> [DATA FOR THE TASK]
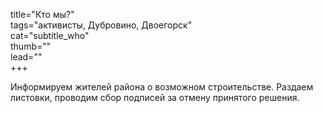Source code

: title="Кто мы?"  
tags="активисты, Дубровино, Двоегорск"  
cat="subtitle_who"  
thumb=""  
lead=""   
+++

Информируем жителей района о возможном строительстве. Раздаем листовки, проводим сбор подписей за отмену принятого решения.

> [EXERCISE DETAILS]
Output each line of the records exactly. Any picture is skipped.

> [TASK RESPONSE]
Source code

: title="Кто мы?"  
tags="активисты, Дубровино, Двоегорск"  
cat="subtitle_who"  
thumb=""  
lead=""   
+++

Информируем жителей района о возможном строительстве. Раздаем листовки, проводим сбор подписей за отмену принятого решения.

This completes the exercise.